Maliki: Iraqis in Control of Own Security within 18 Months
50 dead in fresh violence
Iraqi Prime Minister Nuri al-Maliki said Wednesday that Iraq will be able completely to handle security throughout the country within 18 months. He had earlier suggested that Coalition troops could leave by the end of this year.
UpdateNewsday covers the building conflict between al-Maliki and Bush/Blair on this issue. The American and British leaders want to go much slower, fearful of a collapse in Iraq and the Gulf if the withdrawal is too hasty. Newsday says that there are fears that the Mahdi Army would take over the south if the British and US troops leave. But since the British are leaving Maysan Province soon, who do you think will take it over? I suppose the real fear is that The Mahdi Army will take Baghdad. Al-Maliki’s Dawa Party has developed a political alliance with Muqtada.

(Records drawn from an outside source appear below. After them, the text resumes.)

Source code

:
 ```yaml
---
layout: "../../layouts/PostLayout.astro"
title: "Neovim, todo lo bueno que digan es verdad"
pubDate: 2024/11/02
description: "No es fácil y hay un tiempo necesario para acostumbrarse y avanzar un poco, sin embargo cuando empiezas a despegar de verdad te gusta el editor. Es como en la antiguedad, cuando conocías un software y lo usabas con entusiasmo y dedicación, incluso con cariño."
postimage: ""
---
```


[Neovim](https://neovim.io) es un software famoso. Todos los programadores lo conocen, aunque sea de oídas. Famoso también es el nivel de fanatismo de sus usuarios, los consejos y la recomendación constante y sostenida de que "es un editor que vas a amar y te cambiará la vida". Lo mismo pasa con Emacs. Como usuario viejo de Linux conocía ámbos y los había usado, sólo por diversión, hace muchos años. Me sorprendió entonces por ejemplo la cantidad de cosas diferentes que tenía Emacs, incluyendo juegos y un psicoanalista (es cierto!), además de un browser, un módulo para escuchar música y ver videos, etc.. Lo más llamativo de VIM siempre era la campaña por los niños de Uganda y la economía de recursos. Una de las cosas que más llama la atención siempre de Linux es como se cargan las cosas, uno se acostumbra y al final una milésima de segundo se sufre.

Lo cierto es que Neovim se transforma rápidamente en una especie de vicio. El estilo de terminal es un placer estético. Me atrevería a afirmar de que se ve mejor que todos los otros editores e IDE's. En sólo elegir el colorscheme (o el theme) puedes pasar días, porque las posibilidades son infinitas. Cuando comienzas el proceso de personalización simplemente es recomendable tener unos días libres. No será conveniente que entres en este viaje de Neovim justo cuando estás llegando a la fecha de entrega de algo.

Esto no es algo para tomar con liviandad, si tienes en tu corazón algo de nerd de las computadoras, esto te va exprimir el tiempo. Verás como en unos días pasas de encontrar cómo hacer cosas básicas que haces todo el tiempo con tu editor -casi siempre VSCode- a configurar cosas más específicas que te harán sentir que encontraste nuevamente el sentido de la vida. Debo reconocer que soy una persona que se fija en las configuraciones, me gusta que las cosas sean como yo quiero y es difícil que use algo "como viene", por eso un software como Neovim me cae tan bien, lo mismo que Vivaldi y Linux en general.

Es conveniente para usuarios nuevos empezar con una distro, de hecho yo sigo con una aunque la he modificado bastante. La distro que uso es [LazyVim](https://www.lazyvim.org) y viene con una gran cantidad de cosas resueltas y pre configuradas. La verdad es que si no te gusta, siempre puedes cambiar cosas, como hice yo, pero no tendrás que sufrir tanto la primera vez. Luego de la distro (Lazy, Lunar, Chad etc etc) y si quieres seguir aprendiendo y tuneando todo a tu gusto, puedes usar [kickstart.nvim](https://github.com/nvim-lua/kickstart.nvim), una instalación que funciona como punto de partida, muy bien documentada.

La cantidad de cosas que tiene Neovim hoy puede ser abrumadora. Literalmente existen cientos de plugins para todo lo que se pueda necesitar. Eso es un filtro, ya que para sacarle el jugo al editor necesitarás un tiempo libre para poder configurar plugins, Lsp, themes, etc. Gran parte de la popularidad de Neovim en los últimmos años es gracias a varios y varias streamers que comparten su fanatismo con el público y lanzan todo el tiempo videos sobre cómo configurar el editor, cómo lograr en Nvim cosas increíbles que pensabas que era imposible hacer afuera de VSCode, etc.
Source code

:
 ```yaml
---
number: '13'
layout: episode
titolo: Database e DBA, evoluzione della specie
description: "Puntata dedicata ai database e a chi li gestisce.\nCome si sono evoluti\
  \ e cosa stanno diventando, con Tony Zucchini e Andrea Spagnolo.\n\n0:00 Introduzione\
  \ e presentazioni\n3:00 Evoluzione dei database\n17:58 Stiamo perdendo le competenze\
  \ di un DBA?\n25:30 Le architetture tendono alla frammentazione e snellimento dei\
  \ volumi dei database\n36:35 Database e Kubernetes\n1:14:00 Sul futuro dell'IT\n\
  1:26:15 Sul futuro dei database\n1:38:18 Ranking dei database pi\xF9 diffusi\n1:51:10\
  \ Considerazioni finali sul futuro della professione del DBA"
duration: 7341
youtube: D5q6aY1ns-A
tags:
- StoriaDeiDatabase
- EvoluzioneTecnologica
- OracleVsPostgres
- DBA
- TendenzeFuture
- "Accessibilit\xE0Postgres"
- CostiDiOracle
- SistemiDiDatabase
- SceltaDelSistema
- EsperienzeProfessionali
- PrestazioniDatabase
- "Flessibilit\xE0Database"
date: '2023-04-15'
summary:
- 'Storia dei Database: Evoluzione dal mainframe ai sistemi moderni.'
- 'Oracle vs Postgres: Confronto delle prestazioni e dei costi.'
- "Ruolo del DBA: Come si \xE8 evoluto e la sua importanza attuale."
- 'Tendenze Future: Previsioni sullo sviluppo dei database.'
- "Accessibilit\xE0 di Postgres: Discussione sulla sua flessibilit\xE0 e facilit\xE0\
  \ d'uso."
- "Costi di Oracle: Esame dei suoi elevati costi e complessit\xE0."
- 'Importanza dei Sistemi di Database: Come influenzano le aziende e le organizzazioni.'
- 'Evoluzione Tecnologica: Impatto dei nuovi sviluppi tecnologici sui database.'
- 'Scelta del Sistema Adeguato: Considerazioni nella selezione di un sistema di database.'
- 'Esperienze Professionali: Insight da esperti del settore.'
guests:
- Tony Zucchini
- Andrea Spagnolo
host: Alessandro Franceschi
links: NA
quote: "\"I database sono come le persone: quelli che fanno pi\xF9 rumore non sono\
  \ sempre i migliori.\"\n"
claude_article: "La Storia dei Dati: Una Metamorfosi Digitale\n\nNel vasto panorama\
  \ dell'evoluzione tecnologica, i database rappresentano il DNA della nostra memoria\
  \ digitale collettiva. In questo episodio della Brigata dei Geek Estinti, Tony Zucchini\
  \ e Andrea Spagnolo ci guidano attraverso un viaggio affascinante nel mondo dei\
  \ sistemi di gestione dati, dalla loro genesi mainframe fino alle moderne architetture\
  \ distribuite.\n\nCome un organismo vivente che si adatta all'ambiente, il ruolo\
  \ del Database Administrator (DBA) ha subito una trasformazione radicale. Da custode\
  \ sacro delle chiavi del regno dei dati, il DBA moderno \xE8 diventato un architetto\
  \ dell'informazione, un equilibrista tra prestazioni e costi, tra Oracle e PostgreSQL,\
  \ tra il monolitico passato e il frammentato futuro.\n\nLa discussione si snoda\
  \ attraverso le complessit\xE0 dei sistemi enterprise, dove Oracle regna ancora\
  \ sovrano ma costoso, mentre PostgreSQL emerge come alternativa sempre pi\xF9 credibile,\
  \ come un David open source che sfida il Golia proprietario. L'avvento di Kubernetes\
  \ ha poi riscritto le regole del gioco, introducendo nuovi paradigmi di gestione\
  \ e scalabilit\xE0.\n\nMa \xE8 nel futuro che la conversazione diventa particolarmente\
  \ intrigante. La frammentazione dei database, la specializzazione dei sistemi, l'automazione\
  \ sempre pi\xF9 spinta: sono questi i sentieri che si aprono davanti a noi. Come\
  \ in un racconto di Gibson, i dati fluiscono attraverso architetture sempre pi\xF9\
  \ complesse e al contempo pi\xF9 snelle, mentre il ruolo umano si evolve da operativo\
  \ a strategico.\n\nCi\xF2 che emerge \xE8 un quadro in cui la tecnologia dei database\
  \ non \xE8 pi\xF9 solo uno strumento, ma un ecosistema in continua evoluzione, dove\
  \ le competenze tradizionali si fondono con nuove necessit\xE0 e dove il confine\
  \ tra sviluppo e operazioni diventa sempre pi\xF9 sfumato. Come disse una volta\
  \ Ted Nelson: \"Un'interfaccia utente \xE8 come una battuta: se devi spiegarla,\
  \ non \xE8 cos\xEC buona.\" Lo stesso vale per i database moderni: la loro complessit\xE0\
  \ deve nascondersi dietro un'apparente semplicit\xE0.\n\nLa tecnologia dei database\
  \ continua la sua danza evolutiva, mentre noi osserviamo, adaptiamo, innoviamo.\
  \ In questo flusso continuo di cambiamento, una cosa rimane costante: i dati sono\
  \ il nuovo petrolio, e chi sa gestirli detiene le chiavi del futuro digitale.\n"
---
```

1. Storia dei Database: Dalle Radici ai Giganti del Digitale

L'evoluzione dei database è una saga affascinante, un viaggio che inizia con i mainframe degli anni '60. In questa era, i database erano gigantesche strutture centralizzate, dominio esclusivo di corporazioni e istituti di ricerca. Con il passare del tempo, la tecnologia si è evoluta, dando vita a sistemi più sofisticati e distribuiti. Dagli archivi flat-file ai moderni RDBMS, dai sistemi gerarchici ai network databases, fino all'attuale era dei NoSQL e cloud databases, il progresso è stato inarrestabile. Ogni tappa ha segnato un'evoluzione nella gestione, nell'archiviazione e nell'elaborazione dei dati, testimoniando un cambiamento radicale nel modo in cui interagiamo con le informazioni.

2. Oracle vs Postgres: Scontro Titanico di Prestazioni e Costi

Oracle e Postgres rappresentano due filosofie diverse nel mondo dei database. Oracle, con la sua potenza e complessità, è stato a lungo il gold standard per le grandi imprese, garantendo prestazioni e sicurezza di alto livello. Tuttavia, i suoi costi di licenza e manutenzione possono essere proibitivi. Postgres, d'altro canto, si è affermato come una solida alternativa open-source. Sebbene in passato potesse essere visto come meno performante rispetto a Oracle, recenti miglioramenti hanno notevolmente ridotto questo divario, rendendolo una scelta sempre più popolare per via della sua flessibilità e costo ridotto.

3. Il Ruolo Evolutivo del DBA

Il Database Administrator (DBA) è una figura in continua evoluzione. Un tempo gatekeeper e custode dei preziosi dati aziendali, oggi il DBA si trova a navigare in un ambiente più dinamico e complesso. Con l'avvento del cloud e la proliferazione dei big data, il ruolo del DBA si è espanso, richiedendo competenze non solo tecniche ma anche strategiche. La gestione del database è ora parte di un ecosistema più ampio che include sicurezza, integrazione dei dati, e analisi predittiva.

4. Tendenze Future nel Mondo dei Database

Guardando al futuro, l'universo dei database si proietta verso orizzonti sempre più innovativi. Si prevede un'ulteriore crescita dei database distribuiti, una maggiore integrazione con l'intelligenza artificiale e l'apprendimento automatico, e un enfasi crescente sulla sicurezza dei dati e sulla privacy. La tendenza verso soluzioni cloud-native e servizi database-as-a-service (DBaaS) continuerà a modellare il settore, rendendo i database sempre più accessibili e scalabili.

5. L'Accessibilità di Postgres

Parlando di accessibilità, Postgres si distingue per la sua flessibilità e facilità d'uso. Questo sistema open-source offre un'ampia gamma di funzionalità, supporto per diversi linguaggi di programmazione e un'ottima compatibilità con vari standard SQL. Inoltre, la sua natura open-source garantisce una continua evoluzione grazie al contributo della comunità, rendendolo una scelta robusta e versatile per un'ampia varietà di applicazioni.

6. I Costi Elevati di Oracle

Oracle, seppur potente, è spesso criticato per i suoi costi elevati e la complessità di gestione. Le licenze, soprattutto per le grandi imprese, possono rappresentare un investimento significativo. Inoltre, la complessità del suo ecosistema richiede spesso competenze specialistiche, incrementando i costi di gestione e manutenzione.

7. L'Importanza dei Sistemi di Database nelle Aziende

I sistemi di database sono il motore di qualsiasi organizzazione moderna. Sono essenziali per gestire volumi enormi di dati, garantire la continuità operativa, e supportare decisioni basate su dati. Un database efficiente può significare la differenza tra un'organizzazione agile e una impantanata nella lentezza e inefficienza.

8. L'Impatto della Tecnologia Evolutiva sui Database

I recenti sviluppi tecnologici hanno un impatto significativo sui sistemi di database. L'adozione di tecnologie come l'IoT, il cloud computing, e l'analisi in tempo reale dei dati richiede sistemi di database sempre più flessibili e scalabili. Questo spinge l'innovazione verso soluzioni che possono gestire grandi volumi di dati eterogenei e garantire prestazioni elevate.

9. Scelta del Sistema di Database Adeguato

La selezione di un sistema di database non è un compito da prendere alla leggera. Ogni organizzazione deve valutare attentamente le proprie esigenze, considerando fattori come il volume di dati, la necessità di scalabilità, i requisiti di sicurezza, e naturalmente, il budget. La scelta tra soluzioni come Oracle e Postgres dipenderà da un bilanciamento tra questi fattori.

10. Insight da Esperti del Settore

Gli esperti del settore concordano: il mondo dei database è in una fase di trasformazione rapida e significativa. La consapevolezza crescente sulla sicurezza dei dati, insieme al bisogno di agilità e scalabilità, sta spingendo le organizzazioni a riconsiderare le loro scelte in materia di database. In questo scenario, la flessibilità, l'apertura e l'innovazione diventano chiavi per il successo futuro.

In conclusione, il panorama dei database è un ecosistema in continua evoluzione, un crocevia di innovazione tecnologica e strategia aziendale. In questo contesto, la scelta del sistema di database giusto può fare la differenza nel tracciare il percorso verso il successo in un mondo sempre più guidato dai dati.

Bush and Blair will do a press conference after 7 pm today, Thursday.
Reuters reports on the ongoing civil war in Iraq. The deadliest incidents:
‘ YUSUFIYA – Four gunmen and two members of the Iraqi security forces were killed in clashes that erupted during a raid and search operation by army and police . . .
BAGHDAD – Gunmen shot dead General Ahmed Dawod, a deputy chief of Baghdad municipality’s protection units . . .
NEAR BAQUBA – Gunmen attacked the convoy of Adil Issa, a member of the provincial council of Diyala province north of Baghdad, killing two of his bodyguards and wounding another, police said.
‘ BAGHDAD – A U.S. soldier was killed when his patrol was attacked by small arms fire and rocket-propelled grenades south of the town of Balad on Tuesday . . .
US forces fought several skirmishes with guerrillas, killing a number.
Al-Hayat put the death toll at 50 on Tuesday, including 16 dead in tribal clashes near Suwayra. If so, it knows about more incidents than Reuters did. By the way, the two tribes that fought were settling a land dispute. Unfortunately, one tribe is Shiite, the other Sunni.
The same source said that Vice President Tariq al-Hashimi and Vice Premier Salam al-Zawbai, the two highest ranking Sunni Arabs in the new government, are asking the US and the Sunni Arab guerrillas to speak to one another. They are pressing the Americans and British for a withdrawal timetable, which has been a longstanding Sunni Arab demand. But al-Hashimi also said that the national resistance groups fighting the Americans had no choice but to negotiate with them.
Zawbai announced that he was ready to dialogue with any group, even Baathist, that renounced violence.
Hadi al-Amiri of the Badr Organization denies [Ar.] that his faction has been involved in death squads.
Al-Zaman says that [Ar.] Najaf police launched an attack on Tuesday evening in the Rahmah quarter of the city, most of the inhabitants of which belong to the Sadr Movement. The district only grew up after the fall of Saddam. The police launched a number of operations there, which al-Zaman did not specify, but presumably they were looking for weapons caches or known criminals.
Police also found 6 launching sites for Katyusha missiles in the vast Najaf cemetery.
Muqtada al-Sadr, the young cleric who leads the Sadr movement begun by his father, called Wednesday for Iraqi parties to avoid politicizing the universities.
Al-Zaman reports that the Governing Council of Karbala Province has dissolved the Security Committee that had been formed to address the security problems in the province. The step came after an escalation in assassinations, and the discovery of unidentified corpses. A spokesman for the council said that a new Security Committee has been formed that includes independent members. Also, a regulation has been enacted that no night-time arrests may be made without notifying the mayor of Karbala city and the municipal council.
National police and Interior Ministry special police commandos will patrol the area around the central shrines of the city, among the holiest in Shiite Islam. Volunteers may also join in.
The governor will discuss the security situation with a representative of Grand Ayatollah Ali Sistani.
It seems pretty obvious that the first Security Committee is suspected of itself having been engaged in the assassinations and production of unidentified corpses! Throughout Iraq, the fox seems to be guarding the henhouse.
Governor Aqil al-Khaz`ali admitted that the security apparatuses are suffering from shortages of equipment and sophisticated weaponry for their struggle against local terrorists, who, he said, were taking aim at the civilizational monuments of Karbala.